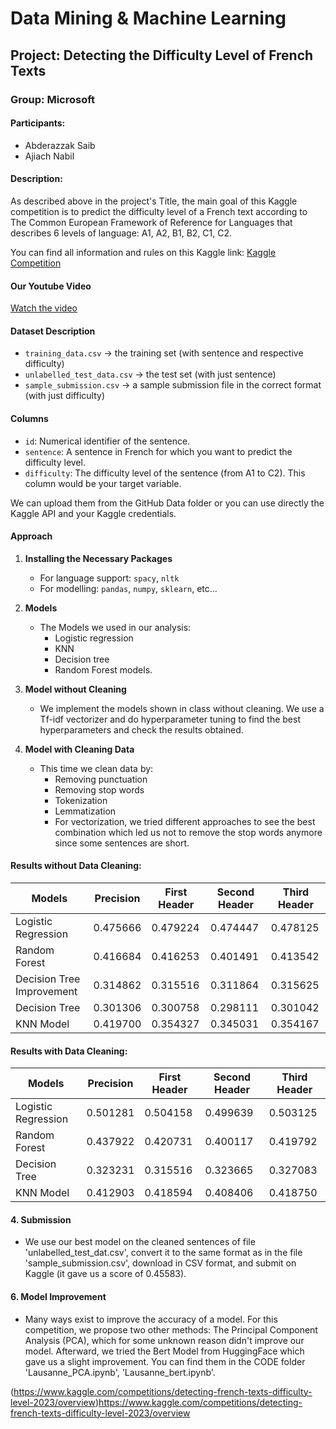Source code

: # Data Mining & Machine Learning

## Project: Detecting the Difficulty Level of French Texts

### Group: Microsoft

#### Participants:
- Abderazzak Saib
- Ajiach Nabil

#### Description:
As described above in the project's Title, the main goal of this Kaggle competition is to predict the difficulty level of a French text according to The Common European Framework of Reference for Languages that describes 6 levels of language: A1, A2, B1, B2, C1, C2.

You can find all information and rules on this Kaggle link: [Kaggle Competition]((https://www.kaggle.com/competitions/detecting-french-texts-difficulty-level-2023/overview))

#### Our Youtube Video 
[Watch the video](#)

#### Dataset Description
- `training_data.csv` -> the training set (with sentence and respective difficulty)
- `unlabelled_test_data.csv` -> the test set (with just sentence)
- `sample_submission.csv` -> a sample submission file in the correct format (with just difficulty)

#### Columns
- `id`: Numerical identifier of the sentence.
- `sentence`: A sentence in French for which you want to predict the difficulty level.
- `difficulty`: The difficulty level of the sentence (from A1 to C2). This column would be your target variable.

We can upload them from the GitHub Data folder or you can use directly the Kaggle API and your Kaggle credentials.

#### Approach
1. **Installing the Necessary Packages**
   - For language support: `spacy`, `nltk`
   - For modelling: `pandas`, `numpy`, `sklearn`, etc...

2. **Models**
   - The Models we used in our analysis:
     - Logistic regression
     - KNN
     - Decision tree
     - Random Forest models.

3. **Model without Cleaning**
   - We implement the models shown in class without cleaning. We use a Tf-idf vectorizer and do hyperparameter tuning to find the best hyperparameters and check the results obtained.

4. **Model with Cleaning Data**
   - This time we clean data by:
     - Removing punctuation
     - Removing stop words
     - Tokenization
     - Lemmatization
     - For vectorization, we tried different approaches to see the best combination which led us not to remove the stop words anymore since some sentences are short.

#### Results without Data Cleaning:
| Models                    | Precision | First Header | Second Header | Third Header |
|---------------------------|-----------|--------------|---------------|--------------|
| Logistic Regression       | 0.475666  | 0.479224     | 0.474447      | 0.478125     |
| Random Forest             | 0.416684  | 0.416253     | 0.401491      | 0.413542     |
| Decision Tree Improvement | 0.314862  | 0.315516     | 0.311864      | 0.315625     |
| Decision Tree             | 0.301306  | 0.300758     | 0.298111      | 0.301042     |
| KNN Model                 | 0.419700  | 0.354327     | 0.345031      | 0.354167     |

#### Results with Data Cleaning:
| Models                | Precision | First Header | Second Header | Third Header |
|-----------------------|-----------|--------------|---------------|--------------|
| Logistic Regression   | 0.501281  | 0.504158     | 0.499639      | 0.503125     |
| Random Forest         | 0.437922  | 0.420731     | 0.400117      | 0.419792     |
| Decision Tree         | 0.323231  | 0.315516     | 0.323665      | 0.327083     |
| KNN Model             | 0.412903  | 0.418594     | 0.408406      | 0.418750     |

#### 4. Submission
- We use our best model on the cleaned sentences of file 'unlabelled_test_dat.csv', convert it to the same format as in the file 'sample_submission.csv', download in CSV format, and submit on Kaggle (it gave us a score of 0.45583).

#### 6. Model Improvement
- Many ways exist to improve the accuracy of a model. For this competition, we propose two other methods: The Principal Component Analysis (PCA), which for some unknown reason didn't improve our model. Afterward, we tried the Bert Model from HuggingFace which gave us a slight improvement. You can find them in the CODE folder 'Lausanne_PCA.ipynb', 'Lausanne_bert.ipynb'.


(https://www.kaggle.com/competitions/detecting-french-texts-difficulty-level-2023/overview)https://www.kaggle.com/competitions/detecting-french-texts-difficulty-level-2023/overview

+ + +

> **What to produce**: Work out how many lines in this material include the word "Logistic", and reply with that number alone.

> **Result of the exercise**: 3